We would like to thank reviewers for their valuable comments, which we have addressed to the extent possible. Please, find below answers and indications for each comment on how it has been addressed. Note that modifications in the paper to address specific reviewers’ comments have been performed in blue to ease their review, and will be turned into black once the paper is accepted. Analogously, other modifications to address more general comments related to unclear descriptions, and to fix errors, have been applied in magenta. Simple grammar errors and typos have been corrected but not marked.

**Reviewer: 1**

*1) It may be worth adding SafeDE to the title, for example: "SafeDE: A Low-Cost Hardware Solution to Enforce Diverse Redundancy in Multicores"*

ANSWER: We have modified the title accordingly.

*2) Abstract:*

*- Please rephrase this sentence as risk not been unreasonable sounds weird "Failure risk must not be unreasonable in high-integrity systems, such as those in cars, satellites and aircraft."*

ANSWER: the term “unreasonable” has been inherited from the main automotive functional safety standard, ISO 26262. As a similar comment has been raised in the introduction, here we rephrase it as “must be tiny” (instead of “must not be unreasonable”), and leave clarifications for other parts outside the abstract.

*- Please rewrite "behavior in front of faults."*

ANSWER: rewritten as “behavior in the presence of faults.”

*3) Introduction:*

*- "avoiding the unreasonable risk" -> "avoiding the unacceptable risk"*

ANSWER: rewritten as “unacceptable risk (aka unreasonable risk in ISO26262 terminology)” in line with the previous discussion about the abstract.

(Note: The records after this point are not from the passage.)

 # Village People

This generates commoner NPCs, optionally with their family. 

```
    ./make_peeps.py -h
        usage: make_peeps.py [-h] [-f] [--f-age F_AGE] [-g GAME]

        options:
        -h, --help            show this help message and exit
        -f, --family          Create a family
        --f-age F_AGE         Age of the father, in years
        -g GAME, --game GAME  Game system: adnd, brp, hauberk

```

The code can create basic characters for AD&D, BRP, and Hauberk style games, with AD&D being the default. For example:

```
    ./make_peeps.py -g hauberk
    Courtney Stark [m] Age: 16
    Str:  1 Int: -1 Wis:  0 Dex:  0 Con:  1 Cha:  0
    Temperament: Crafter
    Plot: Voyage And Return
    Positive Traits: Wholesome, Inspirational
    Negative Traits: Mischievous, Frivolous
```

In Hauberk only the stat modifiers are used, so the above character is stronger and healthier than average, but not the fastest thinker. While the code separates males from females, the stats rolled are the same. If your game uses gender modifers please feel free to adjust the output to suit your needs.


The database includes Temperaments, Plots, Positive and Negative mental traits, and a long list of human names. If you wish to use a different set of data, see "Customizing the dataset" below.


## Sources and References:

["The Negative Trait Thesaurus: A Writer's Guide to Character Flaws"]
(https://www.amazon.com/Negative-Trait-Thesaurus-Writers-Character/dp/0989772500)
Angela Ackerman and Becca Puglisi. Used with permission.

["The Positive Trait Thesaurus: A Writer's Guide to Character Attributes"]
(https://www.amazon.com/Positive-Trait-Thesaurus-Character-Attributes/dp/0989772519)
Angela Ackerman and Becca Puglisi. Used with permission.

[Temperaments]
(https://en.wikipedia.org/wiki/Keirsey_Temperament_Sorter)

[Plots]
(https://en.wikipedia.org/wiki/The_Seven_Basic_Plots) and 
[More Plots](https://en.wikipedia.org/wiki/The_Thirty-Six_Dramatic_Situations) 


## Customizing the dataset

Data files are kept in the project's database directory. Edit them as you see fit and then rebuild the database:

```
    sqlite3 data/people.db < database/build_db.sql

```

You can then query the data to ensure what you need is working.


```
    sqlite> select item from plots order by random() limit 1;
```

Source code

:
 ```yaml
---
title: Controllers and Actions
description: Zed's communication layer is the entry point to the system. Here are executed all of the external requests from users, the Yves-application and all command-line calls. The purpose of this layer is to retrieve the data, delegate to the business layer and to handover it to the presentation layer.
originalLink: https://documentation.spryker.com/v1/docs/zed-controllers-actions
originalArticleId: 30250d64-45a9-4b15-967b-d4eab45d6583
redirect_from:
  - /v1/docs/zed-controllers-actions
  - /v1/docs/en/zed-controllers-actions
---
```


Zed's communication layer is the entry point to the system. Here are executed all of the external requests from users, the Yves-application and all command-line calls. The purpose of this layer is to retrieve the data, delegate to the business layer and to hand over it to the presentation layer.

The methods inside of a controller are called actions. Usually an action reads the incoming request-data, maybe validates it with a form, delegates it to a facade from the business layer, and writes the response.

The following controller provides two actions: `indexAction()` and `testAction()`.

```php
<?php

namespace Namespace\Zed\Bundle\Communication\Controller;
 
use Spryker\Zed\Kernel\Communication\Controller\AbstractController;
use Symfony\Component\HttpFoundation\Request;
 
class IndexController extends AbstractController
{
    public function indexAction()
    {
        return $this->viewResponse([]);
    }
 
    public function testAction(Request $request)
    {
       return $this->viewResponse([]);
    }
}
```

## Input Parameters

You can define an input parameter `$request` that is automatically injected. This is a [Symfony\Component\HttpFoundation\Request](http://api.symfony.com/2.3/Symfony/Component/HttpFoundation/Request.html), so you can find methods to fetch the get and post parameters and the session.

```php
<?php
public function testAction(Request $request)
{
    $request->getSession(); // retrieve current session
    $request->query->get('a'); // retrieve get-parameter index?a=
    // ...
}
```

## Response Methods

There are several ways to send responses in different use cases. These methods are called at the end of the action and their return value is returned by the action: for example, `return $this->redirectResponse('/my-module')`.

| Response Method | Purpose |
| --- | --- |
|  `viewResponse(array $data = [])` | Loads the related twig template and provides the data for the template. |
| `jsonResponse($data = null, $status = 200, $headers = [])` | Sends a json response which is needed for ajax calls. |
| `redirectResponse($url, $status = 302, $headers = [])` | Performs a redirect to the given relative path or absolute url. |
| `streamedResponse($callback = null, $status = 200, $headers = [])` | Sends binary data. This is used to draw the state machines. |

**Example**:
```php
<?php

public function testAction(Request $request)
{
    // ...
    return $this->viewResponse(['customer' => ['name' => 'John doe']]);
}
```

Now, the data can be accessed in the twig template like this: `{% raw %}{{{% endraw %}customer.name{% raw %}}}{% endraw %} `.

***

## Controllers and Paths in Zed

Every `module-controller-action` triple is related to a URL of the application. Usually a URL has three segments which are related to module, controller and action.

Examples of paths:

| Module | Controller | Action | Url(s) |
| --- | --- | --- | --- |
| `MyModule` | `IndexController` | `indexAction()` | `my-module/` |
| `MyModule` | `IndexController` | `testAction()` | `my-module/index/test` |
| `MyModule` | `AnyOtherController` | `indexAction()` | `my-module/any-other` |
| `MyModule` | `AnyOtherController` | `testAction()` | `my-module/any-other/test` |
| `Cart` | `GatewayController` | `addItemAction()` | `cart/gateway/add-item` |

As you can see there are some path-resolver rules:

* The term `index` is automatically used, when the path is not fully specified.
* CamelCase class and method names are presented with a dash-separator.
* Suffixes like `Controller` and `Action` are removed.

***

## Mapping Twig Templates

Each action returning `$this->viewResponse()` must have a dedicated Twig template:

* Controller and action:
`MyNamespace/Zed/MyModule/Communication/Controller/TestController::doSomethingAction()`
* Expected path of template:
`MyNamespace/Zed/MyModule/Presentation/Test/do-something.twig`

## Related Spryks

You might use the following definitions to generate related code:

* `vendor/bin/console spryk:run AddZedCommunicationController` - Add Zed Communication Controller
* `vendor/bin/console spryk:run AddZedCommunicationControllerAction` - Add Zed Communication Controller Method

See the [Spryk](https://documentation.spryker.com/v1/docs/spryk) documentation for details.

*- "are most common solutions" -> "are most the common solutions"*

ANSWER: rewritten as “are the most common solutions”

*4) Section III:*

*- "until CritSec2 is activated" I think it should be "until CritSec is activated"*

ANSWER: It is “CritSec2” since lockstepping is only activated when the second core enters the critical section. If only the first core enters the critical section, SafeDE does not take any action, so no staggering is enforced.

*- The TMR implementation is only discussed theoretically but not implemented. It would be nice to evaluate the impact on performance as it seems that staggering would be proportional to the number of redundant copies.*

ANSWER: Due to the limited time to perform this revision of the paper, we are unable to implement and validate the implementation of TMR. Note that the evaluation is performed in a 2-core setup. We have already available a newer setup with 4 cores, but also some other improvements in the SoC with side effects on the programmability of SafeDE. Hence, moving to this setup, which is part of our plans for evaluation in some industrial case studies of the H2020 SELENE project (<https://www.selene-project.eu/>), will occur in the near future, but not in time for this revision.

In any case, we can confirm that reviewer’s expectations on performance degradation match our expectations. Generally, adding an additional redundant core should increase execution time by very few tens of cycles. However, effects such as initial processor state, resource sharing, and the like, may create some larger performance variations hiding the expected trend to some extent, as for the 2-core setup.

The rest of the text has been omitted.